◆ **Work order**: Give the listing again exactly, omitting its images.
--- Data shown Enclosed Below ---
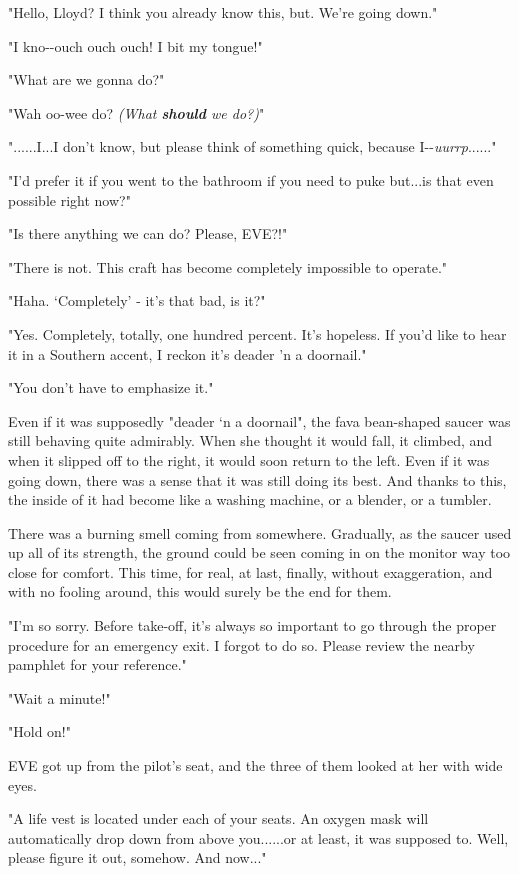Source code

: \documentclass[
]{article}
\begin{document}
"Hello, Lloyd? I think you already know this, but. We're going down."

"I kno-\/-ouch ouch ouch! I bit my tongue!"

"What are we gonna do?"

"Wah oo-wee do? \emph{(What \textbf{should} we do?)}"

"......I...I don't know, but please think of something quick, because
I-\/-\emph{uurrp}......"

"I'd prefer it if you went to the bathroom if you need to puke but...is
that even possible right now?"

"Is there anything we can do? Please, EVE?!"

"There is not. This craft has become completely impossible to operate."

"Haha. `Completely' - it's that bad, is it?"

"Yes. Completely, totally, one hundred percent. It's hopeless. If you'd
like to hear it in a Southern accent, I reckon it's deader 'n a
doornail."

"You don't have to emphasize it."

Even if it was supposedly "deader `n a doornail", the fava bean-shaped
saucer was still behaving quite admirably. When she thought it would
fall, it climbed, and when it slipped off to the right, it would soon
return to the left. Even if it was going down, there was a sense that it
was still doing its best. And thanks to this, the inside of it had
become like a washing machine, or a blender, or a tumbler.

There was a burning smell coming from somewhere. Gradually, as the
saucer used up all of its strength, the ground could be seen coming in
on the monitor way too close for comfort. This time, for real, at last,
finally, without exaggeration, and with no fooling around, this would
surely be the end for them.

"I'm so sorry. Before take-off, it's always so important to go through
the proper procedure for an emergency exit. I forgot to do so. Please
review the nearby pamphlet for your reference."

"Wait a minute!"

"Hold on!"

EVE got up from the pilot's seat, and the three of them looked at her
with wide eyes.

"A life vest is located under each of your seats. An oxygen mask will
automatically drop down from above you......or at least, it was supposed
to. Well, please figure it out, somehow. And now..."
\end{document}
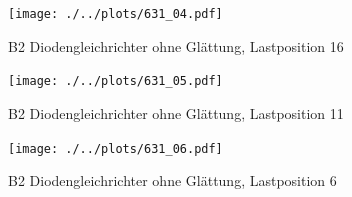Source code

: \begin{figure}[h!]
    \centering
    \texttt{[image: ./../plots/631\_04.pdf]}
    \caption{B2 Diodengleichrichter ohne Glättung, Lastposition 16}
\end{figure}

\begin{figure}[h!]
    \centering
    \texttt{[image: ./../plots/631\_05.pdf]}
    \caption{B2 Diodengleichrichter ohne Glättung, Lastposition 11}
\end{figure}

\begin{figure}[h!]
    \centering
    \texttt{[image: ./../plots/631\_06.pdf]}
    \caption{B2 Diodengleichrichter ohne Glättung, Lastposition 6}
\end{figure}


\clearpage
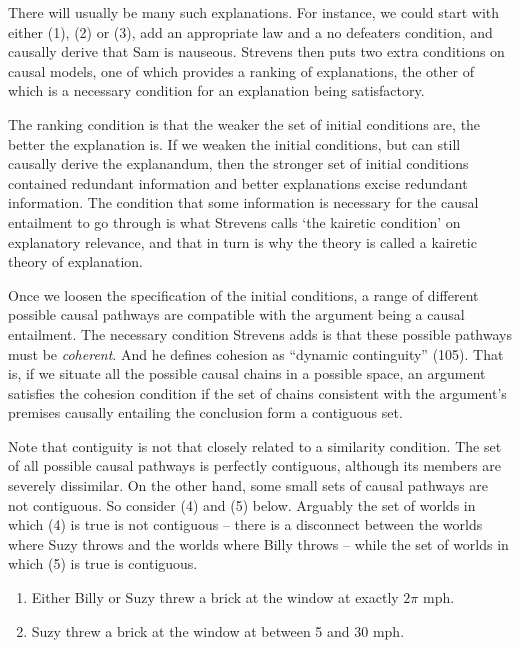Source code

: There will usually be many such explanations. For instance, we could start with either (1), (2) or (3), add an appropriate law and a no defeaters condition, and causally derive that Sam is nauseous. Strevens then puts two extra conditions on causal models, one of which provides a ranking of explanations, the other of which is a necessary condition for an explanation being satisfactory. 

The ranking condition is that the weaker the set of initial conditions are, the better the explanation is. If we weaken the initial conditions, but can still causally derive the explanandum, then the stronger set of initial conditions contained redundant information and better explanations excise redundant information. The condition that some information is necessary for the causal entailment to go through is what Strevens calls `the kairetic condition' on explanatory relevance, and that in turn is why the theory is called a kairetic theory of explanation.

Once we loosen the specification of the initial conditions, a range of different possible causal pathways are compatible with the argument being a causal entailment. The necessary condition Strevens adds is that these possible pathways must be \textit{coherent}. And he defines cohesion as ``dynamic continguity'' (105). That is, if we situate all the possible causal chains in a possible space, an argument satisfies the cohesion condition if the set of chains consistent with the argument's premises causally entailing the conclusion form a contiguous set.

Note that contiguity is not that closely related to a similarity condition. The set of all possible causal pathways is perfectly contiguous, although its members are severely dissimilar. On the other hand, some small sets of causal pathways are not contiguous. So consider (4) and (5) below. Arguably the set of worlds in which (4) is true is not contiguous -- there is a disconnect between the worlds where Suzy throws and the worlds where Billy throws -- while the set of worlds in which (5) is true is contiguous. 

\begin{enumerate}
\renewcommand{\labelenumi}{(\arabic{enumi})}
\setcounter{enumi}{3}
\item Either Billy or Suzy threw a brick at the window at exactly $2\pi$ mph.
\item Suzy threw a brick at the window at between 5 and 30 mph.
\end{enumerate}

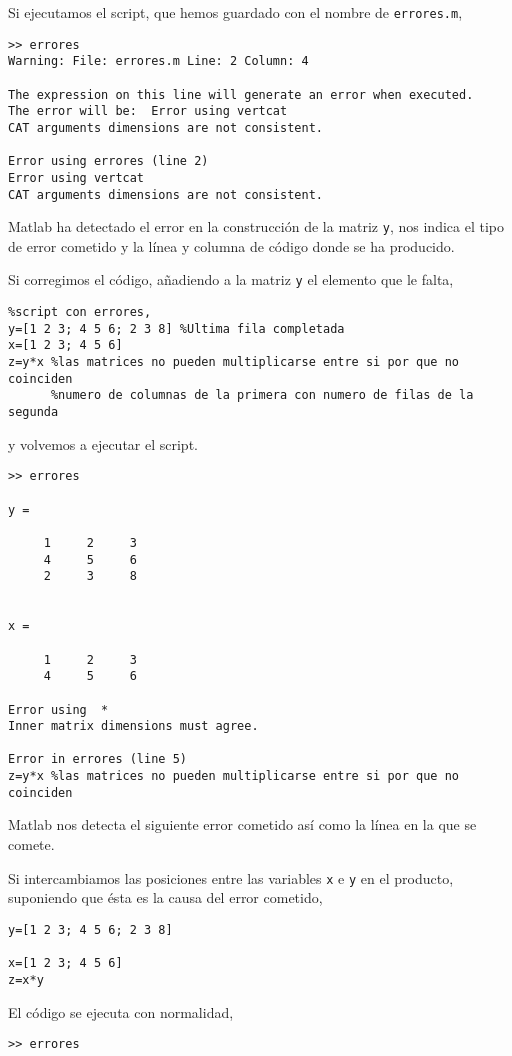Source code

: \begin{enumerate}
Si ejecutamos el script, que hemos guardado con el nombre de \texttt{errores.m},

\begin{verbatim}
>> errores
Warning: File: errores.m Line: 2 Column: 4

The expression on this line will generate an error when executed.  
The error will be:  Error using vertcat
CAT arguments dimensions are not consistent.
 
Error using errores (line 2)
Error using vertcat
CAT arguments dimensions are not consistent.
\end{verbatim}

Matlab ha detectado el error en la construcción de la matriz \texttt{y}, nos indica el tipo de error cometido y la línea y columna de código donde se ha producido.

Si corregimos el código, añadiendo a la matriz \texttt{y} el elemento que le falta,

\begin{verbatim}
%script con errores,
y=[1 2 3; 4 5 6; 2 3 8] %Ultima fila completada
x=[1 2 3; 4 5 6]
z=y*x %las matrices no pueden multiplicarse entre si por que no coinciden
      %numero de columnas de la primera con numero de filas de la segunda
\end{verbatim}
y volvemos a ejecutar el script.
\begin{verbatim}
>> errores

y =

     1     2     3
     4     5     6
     2     3     8


x =

     1     2     3
     4     5     6

Error using  * 
Inner matrix dimensions must agree.

Error in errores (line 5)
z=y*x %las matrices no pueden multiplicarse entre si por que no coinciden
\end{verbatim}
Matlab nos detecta el siguiente error cometido así como la línea en la que se comete. 

Si intercambiamos las posiciones entre las variables \texttt{x} e \texttt{y} en el producto, suponiendo que ésta es la causa del error cometido,

\begin{verbatim}
y=[1 2 3; 4 5 6; 2 3 8] 

x=[1 2 3; 4 5 6]
z=x*y 
\end{verbatim}

El código se ejecuta con normalidad,
\begin{verbatim}
>> errores


\end{verbatim}
\end{enumerate}
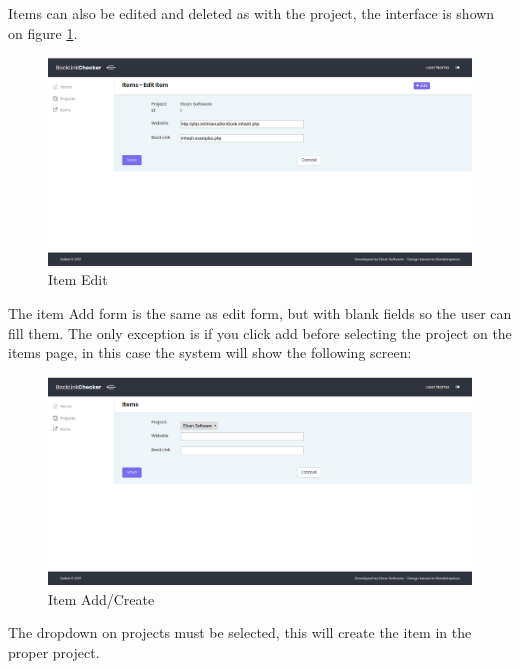 Items can also be edited and deleted as with the project, the interface is shown on figure \ref{img:edititem}.
\begin{figure}[H]
	\caption{Item Edit}
	\label{img:edititem}
	\includegraphics[width=\textwidth]{images/items_edit}
\end{figure}

The item Add form is the same as edit form, but with blank fields so the user can fill them. The only exception is if you click add before selecting the project on the items page, in this case the system will show the following screen:
\begin{figure}[H]
	\caption{Item Add/Create}
	\label{img:itmadd}
	\includegraphics[width=\textwidth]{images/items_add}
\end{figure}
The dropdown on projects must be selected, this will create the item in the proper project.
--- End of Enclosed Data shown ---
◆ **Finished exercise**:
Source code

: \documentclass[
]{article}
\begin{document}
"Hello, Lloyd? I think you already know this, but. We're going down."

"I kno-\/-ouch ouch ouch! I bit my tongue!"

"What are we gonna do?"

"Wah oo-wee do? \emph{(What \textbf{should} we do?)}"

"......I...I don't know, but please think of something quick, because
I-\/-\emph{uurrp}......"

"I'd prefer it if you went to the bathroom if you need to puke but...is
that even possible right now?"

"Is there anything we can do? Please, EVE?!"

"There is not. This craft has become completely impossible to operate."

"Haha. `Completely' - it's that bad, is it?"

"Yes. Completely, totally, one hundred percent. It's hopeless. If you'd
like to hear it in a Southern accent, I reckon it's deader 'n a
doornail."

"You don't have to emphasize it."

Even if it was supposedly "deader `n a doornail", the fava bean-shaped
saucer was still behaving quite admirably. When she thought it would
fall, it climbed, and when it slipped off to the right, it would soon
return to the left. Even if it was going down, there was a sense that it
was still doing its best. And thanks to this, the inside of it had
become like a washing machine, or a blender, or a tumbler.

There was a burning smell coming from somewhere. Gradually, as the
saucer used up all of its strength, the ground could be seen coming in
on the monitor way too close for comfort. This time, for real, at last,
finally, without exaggeration, and with no fooling around, this would
surely be the end for them.

"I'm so sorry. Before take-off, it's always so important to go through
the proper procedure for an emergency exit. I forgot to do so. Please
review the nearby pamphlet for your reference."

"Wait a minute!"

"Hold on!"

EVE got up from the pilot's seat, and the three of them looked at her
with wide eyes.

"A life vest is located under each of your seats. An oxygen mask will
automatically drop down from above you......or at least, it was supposed
to. Well, please figure it out, somehow. And now..."
\end{document}
Source code

: \begin{figure}[h!]
    \centering
    \texttt{[image: ./../plots/631\_04.pdf]}
    \caption{B2 Diodengleichrichter ohne Glättung, Lastposition 16}
\end{figure}

\begin{figure}[h!]
    \centering
    \texttt{[image: ./../plots/631\_05.pdf]}
    \caption{B2 Diodengleichrichter ohne Glättung, Lastposition 11}
\end{figure}

\begin{figure}[h!]
    \centering
    \texttt{[image: ./../plots/631\_06.pdf]}
    \caption{B2 Diodengleichrichter ohne Glättung, Lastposition 6}
\end{figure}


\clearpage
Source code

: There will usually be many such explanations. For instance, we could start with either (1), (2) or (3), add an appropriate law and a no defeaters condition, and causally derive that Sam is nauseous. Strevens then puts two extra conditions on causal models, one of which provides a ranking of explanations, the other of which is a necessary condition for an explanation being satisfactory. 

The ranking condition is that the weaker the set of initial conditions are, the better the explanation is. If we weaken the initial conditions, but can still causally derive the explanandum, then the stronger set of initial conditions contained redundant information and better explanations excise redundant information. The condition that some information is necessary for the causal entailment to go through is what Strevens calls `the kairetic condition' on explanatory relevance, and that in turn is why the theory is called a kairetic theory of explanation.

Once we loosen the specification of the initial conditions, a range of different possible causal pathways are compatible with the argument being a causal entailment. The necessary condition Strevens adds is that these possible pathways must be \textit{coherent}. And he defines cohesion as ``dynamic continguity'' (105). That is, if we situate all the possible causal chains in a possible space, an argument satisfies the cohesion condition if the set of chains consistent with the argument's premises causally entailing the conclusion form a contiguous set.

Note that contiguity is not that closely related to a similarity condition. The set of all possible causal pathways is perfectly contiguous, although its members are severely dissimilar. On the other hand, some small sets of causal pathways are not contiguous. So consider (4) and (5) below. Arguably the set of worlds in which (4) is true is not contiguous -- there is a disconnect between the worlds where Suzy throws and the worlds where Billy throws -- while the set of worlds in which (5) is true is contiguous. 

\begin{enumerate}
\renewcommand{\labelenumi}{(\arabic{enumi})}
\setcounter{enumi}{3}
\item Either Billy or Suzy threw a brick at the window at exactly $2\pi$ mph.
\item Suzy threw a brick at the window at between 5 and 30 mph.
\end{enumerate}

Source code

: \begin{enumerate}
Si ejecutamos el script, que hemos guardado con el nombre de \texttt{errores.m},

\begin{verbatim}
>> errores
Warning: File: errores.m Line: 2 Column: 4

The expression on this line will generate an error when executed.  
The error will be:  Error using vertcat
CAT arguments dimensions are not consistent.
 
Error using errores (line 2)
Error using vertcat
CAT arguments dimensions are not consistent.
\end{verbatim}

Matlab ha detectado el error en la construcción de la matriz \texttt{y}, nos indica el tipo de error cometido y la línea y columna de código donde se ha producido.

Si corregimos el código, añadiendo a la matriz \texttt{y} el elemento que le falta,

\begin{verbatim}
%script con errores,
y=[1 2 3; 4 5 6; 2 3 8] %Ultima fila completada
x=[1 2 3; 4 5 6]
z=y*x %las matrices no pueden multiplicarse entre si por que no coinciden
      %numero de columnas de la primera con numero de filas de la segunda
\end{verbatim}
y volvemos a ejecutar el script.
\begin{verbatim}
>> errores

y =

     1     2     3
     4     5     6
     2     3     8


x =

     1     2     3
     4     5     6

Error using  * 
Inner matrix dimensions must agree.

Error in errores (line 5)
z=y*x %las matrices no pueden multiplicarse entre si por que no coinciden
\end{verbatim}
Matlab nos detecta el siguiente error cometido así como la línea en la que se comete. 

Si intercambiamos las posiciones entre las variables \texttt{x} e \texttt{y} en el producto, suponiendo que ésta es la causa del error cometido,

\begin{verbatim}
y=[1 2 3; 4 5 6; 2 3 8] 

x=[1 2 3; 4 5 6]
z=x*y 
\end{verbatim}

El código se ejecuta con normalidad,
\begin{verbatim}
>> errores


\end{verbatim}
\end{enumerate}
 Items can also be edited and deleted as with the project, the interface is shown on figure \ref{img:edititem}.
\begin{figure}[H]
	\caption{Item Edit}
	\label{img:edititem}
	\includegraphics[width=\textwidth]{images/items_edit}
\end{figure}

The item Add form is the same as edit form, but with blank fields so the user can fill them. The only exception is if you click add before selecting the project on the items page, in this case the system will show the following screen:
\begin{figure}[H]
	\caption{Item Add/Create}
	\label{img:itmadd}
	\includegraphics[width=\textwidth]{images/items_add}
\end{figure}
The dropdown on projects must be selected, this will create the item in the proper project.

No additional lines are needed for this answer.